* **WHAT YOU NEED TO DO**
Could you print the data that follows exactly as given?

[Items from a data source]
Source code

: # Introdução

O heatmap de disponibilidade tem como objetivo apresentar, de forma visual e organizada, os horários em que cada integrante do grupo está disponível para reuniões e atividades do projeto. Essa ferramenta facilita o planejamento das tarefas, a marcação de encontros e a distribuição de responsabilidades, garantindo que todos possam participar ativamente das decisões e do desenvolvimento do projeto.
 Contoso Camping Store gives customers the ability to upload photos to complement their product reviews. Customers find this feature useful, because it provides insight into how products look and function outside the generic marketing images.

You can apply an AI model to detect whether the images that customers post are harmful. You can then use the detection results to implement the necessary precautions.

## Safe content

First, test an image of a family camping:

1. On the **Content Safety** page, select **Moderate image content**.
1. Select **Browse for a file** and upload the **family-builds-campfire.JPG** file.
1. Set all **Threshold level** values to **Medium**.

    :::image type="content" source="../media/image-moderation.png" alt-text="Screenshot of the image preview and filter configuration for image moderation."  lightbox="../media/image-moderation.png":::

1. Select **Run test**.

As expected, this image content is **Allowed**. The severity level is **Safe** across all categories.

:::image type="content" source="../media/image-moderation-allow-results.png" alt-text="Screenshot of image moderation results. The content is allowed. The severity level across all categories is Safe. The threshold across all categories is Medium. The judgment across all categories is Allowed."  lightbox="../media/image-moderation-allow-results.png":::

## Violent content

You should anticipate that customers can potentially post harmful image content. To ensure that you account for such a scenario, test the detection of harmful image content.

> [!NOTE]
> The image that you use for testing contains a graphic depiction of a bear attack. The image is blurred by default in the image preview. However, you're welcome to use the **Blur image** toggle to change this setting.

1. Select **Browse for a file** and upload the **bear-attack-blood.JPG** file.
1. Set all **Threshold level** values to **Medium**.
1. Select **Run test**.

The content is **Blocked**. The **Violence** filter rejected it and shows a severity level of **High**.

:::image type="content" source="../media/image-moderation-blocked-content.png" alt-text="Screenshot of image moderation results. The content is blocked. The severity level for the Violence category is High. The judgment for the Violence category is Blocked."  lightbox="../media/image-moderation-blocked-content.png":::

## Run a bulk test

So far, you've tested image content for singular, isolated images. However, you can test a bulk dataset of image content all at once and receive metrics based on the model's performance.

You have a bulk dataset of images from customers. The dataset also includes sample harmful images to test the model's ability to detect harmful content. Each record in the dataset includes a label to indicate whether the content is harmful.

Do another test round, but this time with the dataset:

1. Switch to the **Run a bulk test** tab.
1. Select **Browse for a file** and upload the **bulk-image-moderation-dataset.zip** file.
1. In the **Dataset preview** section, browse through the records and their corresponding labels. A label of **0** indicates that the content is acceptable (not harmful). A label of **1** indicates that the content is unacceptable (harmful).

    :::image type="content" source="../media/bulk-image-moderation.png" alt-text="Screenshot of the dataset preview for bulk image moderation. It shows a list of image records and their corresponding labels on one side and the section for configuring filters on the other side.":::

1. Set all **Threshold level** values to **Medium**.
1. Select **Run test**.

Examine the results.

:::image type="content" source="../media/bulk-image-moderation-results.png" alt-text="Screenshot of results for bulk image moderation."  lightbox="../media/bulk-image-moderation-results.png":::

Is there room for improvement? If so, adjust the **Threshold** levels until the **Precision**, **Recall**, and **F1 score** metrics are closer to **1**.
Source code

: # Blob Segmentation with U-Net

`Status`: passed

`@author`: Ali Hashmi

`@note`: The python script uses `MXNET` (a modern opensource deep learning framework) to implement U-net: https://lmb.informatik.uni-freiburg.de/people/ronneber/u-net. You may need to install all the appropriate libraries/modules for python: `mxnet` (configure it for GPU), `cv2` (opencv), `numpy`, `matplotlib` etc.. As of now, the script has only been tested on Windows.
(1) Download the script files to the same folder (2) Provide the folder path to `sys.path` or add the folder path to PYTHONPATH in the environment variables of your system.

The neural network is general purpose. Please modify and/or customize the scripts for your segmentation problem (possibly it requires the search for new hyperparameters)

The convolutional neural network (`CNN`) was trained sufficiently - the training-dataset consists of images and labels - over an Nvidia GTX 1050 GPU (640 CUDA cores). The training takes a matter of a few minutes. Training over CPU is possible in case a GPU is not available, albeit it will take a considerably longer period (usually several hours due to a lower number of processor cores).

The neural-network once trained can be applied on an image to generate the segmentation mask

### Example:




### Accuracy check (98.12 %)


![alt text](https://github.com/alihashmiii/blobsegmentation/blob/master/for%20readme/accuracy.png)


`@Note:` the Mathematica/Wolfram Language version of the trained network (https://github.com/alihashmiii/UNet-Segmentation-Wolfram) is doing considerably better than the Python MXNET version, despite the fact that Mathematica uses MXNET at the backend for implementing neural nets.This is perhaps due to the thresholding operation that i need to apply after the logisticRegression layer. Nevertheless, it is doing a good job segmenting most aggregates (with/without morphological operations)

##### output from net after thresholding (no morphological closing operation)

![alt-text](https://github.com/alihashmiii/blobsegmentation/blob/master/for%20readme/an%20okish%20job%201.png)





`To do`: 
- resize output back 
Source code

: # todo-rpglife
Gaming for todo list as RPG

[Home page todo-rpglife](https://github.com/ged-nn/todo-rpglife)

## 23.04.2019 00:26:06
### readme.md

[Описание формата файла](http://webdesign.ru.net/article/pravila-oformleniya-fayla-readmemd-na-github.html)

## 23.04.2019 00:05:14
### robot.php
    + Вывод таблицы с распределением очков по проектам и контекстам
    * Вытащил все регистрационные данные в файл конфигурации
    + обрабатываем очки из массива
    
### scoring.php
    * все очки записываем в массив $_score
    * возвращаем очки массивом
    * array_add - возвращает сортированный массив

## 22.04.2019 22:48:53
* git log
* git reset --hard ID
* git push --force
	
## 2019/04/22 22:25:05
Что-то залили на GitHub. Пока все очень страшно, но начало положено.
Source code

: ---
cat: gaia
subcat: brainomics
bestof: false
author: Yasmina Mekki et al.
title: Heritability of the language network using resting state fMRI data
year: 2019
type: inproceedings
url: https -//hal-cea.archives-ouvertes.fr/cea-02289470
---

* **SOLUTION TO THE EXERCISE**
Source code

: # Introdução

O heatmap de disponibilidade tem como objetivo apresentar, de forma visual e organizada, os horários em que cada integrante do grupo está disponível para reuniões e atividades do projeto. Essa ferramenta facilita o planejamento das tarefas, a marcação de encontros e a distribuição de responsabilidades, garantindo que todos possam participar ativamente das decisões e do desenvolvimento do projeto.
 Contoso Camping Store gives customers the ability to upload photos to complement their product reviews. Customers find this feature useful, because it provides insight into how products look and function outside the generic marketing images.

You can apply an AI model to detect whether the images that customers post are harmful. You can then use the detection results to implement the necessary precautions.

## Safe content

First, test an image of a family camping:

1. On the **Content Safety** page, select **Moderate image content**.
1. Select **Browse for a file** and upload the **family-builds-campfire.JPG** file.
1. Set all **Threshold level** values to **Medium**.

    :::image type="content" source="../media/image-moderation.png" alt-text="Screenshot of the image preview and filter configuration for image moderation."  lightbox="../media/image-moderation.png":::

1. Select **Run test**.

As expected, this image content is **Allowed**. The severity level is **Safe** across all categories.

:::image type="content" source="../media/image-moderation-allow-results.png" alt-text="Screenshot of image moderation results. The content is allowed. The severity level across all categories is Safe. The threshold across all categories is Medium. The judgment across all categories is Allowed."  lightbox="../media/image-moderation-allow-results.png":::

## Violent content

You should anticipate that customers can potentially post harmful image content. To ensure that you account for such a scenario, test the detection of harmful image content.

> [!NOTE]
> The image that you use for testing contains a graphic depiction of a bear attack. The image is blurred by default in the image preview. However, you're welcome to use the **Blur image** toggle to change this setting.

1. Select **Browse for a file** and upload the **bear-attack-blood.JPG** file.
1. Set all **Threshold level** values to **Medium**.
1. Select **Run test**.

The content is **Blocked**. The **Violence** filter rejected it and shows a severity level of **High**.

:::image type="content" source="../media/image-moderation-blocked-content.png" alt-text="Screenshot of image moderation results. The content is blocked. The severity level for the Violence category is High. The judgment for the Violence category is Blocked."  lightbox="../media/image-moderation-blocked-content.png":::

## Run a bulk test

So far, you've tested image content for singular, isolated images. However, you can test a bulk dataset of image content all at once and receive metrics based on the model's performance.

You have a bulk dataset of images from customers. The dataset also includes sample harmful images to test the model's ability to detect harmful content. Each record in the dataset includes a label to indicate whether the content is harmful.

Do another test round, but this time with the dataset:

1. Switch to the **Run a bulk test** tab.
1. Select **Browse for a file** and upload the **bulk-image-moderation-dataset.zip** file.
1. In the **Dataset preview** section, browse through the records and their corresponding labels. A label of **0** indicates that the content is acceptable (not harmful). A label of **1** indicates that the content is unacceptable (harmful).

    :::image type="content" source="../media/bulk-image-moderation.png" alt-text="Screenshot of the dataset preview for bulk image moderation. It shows a list of image records and their corresponding labels on one side and the section for configuring filters on the other side.":::

1. Set all **Threshold level** values to **Medium**.
1. Select **Run test**.

Examine the results.

:::image type="content" source="../media/bulk-image-moderation-results.png" alt-text="Screenshot of results for bulk image moderation."  lightbox="../media/bulk-image-moderation-results.png":::

Is there room for improvement? If so, adjust the **Threshold** levels until the **Precision**, **Recall**, and **F1 score** metrics are closer to **1**.
Source code

: # Blob Segmentation with U-Net

`Status`: passed

`@author`: Ali Hashmi

`@note`: The python script uses `MXNET` (a modern opensource deep learning framework) to implement U-net: https://lmb.informatik.uni-freiburg.de/people/ronneber/u-net. You may need to install all the appropriate libraries/modules for python: `mxnet` (configure it for GPU), `cv2` (opencv), `numpy`, `matplotlib` etc.. As of now, the script has only been tested on Windows.
(1) Download the script files to the same folder (2) Provide the folder path to `sys.path` or add the folder path to PYTHONPATH in the environment variables of your system.

The neural network is general purpose. Please modify and/or customize the scripts for your segmentation problem (possibly it requires the search for new hyperparameters)

The convolutional neural network (`CNN`) was trained sufficiently - the training-dataset consists of images and labels - over an Nvidia GTX 1050 GPU (640 CUDA cores). The training takes a matter of a few minutes. Training over CPU is possible in case a GPU is not available, albeit it will take a considerably longer period (usually several hours due to a lower number of processor cores).

The neural-network once trained can be applied on an image to generate the segmentation mask

### Example:




### Accuracy check (98.12 %)


![alt text](https://github.com/alihashmiii/blobsegmentation/blob/master/for%20readme/accuracy.png)


`@Note:` the Mathematica/Wolfram Language version of the trained network (https://github.com/alihashmiii/UNet-Segmentation-Wolfram) is doing considerably better than the Python MXNET version, despite the fact that Mathematica uses MXNET at the backend for implementing neural nets.This is perhaps due to the thresholding operation that i need to apply after the logisticRegression layer. Nevertheless, it is doing a good job segmenting most aggregates (with/without morphological operations)

##### output from net after thresholding (no morphological closing operation)

![alt-text](https://github.com/alihashmiii/blobsegmentation/blob/master/for%20readme/an%20okish%20job%201.png)





`To do`: 
- resize output back 
Source code

: # todo-rpglife
Gaming for todo list as RPG

[Home page todo-rpglife](https://github.com/ged-nn/todo-rpglife)

## 23.04.2019 00:26:06
### readme.md

[Описание формата файла](http://webdesign.ru.net/article/pravila-oformleniya-fayla-readmemd-na-github.html)

## 23.04.2019 00:05:14
### robot.php
    + Вывод таблицы с распределением очков по проектам и контекстам
    * Вытащил все регистрационные данные в файл конфигурации
    + обрабатываем очки из массива
    
### scoring.php
    * все очки записываем в массив $_score
    * возвращаем очки массивом
    * array_add - возвращает сортированный массив

## 22.04.2019 22:48:53
* git log
* git reset --hard ID
* git push --force
	
## 2019/04/22 22:25:05
Что-то залили на GitHub. Пока все очень страшно, но начало положено.
Source code

: ---
cat: gaia
subcat: brainomics
bestof: false
author: Yasmina Mekki et al.
title: Heritability of the language network using resting state fMRI data
year: 2019
type: inproceedings
url: https -//hal-cea.archives-ouvertes.fr/cea-02289470
---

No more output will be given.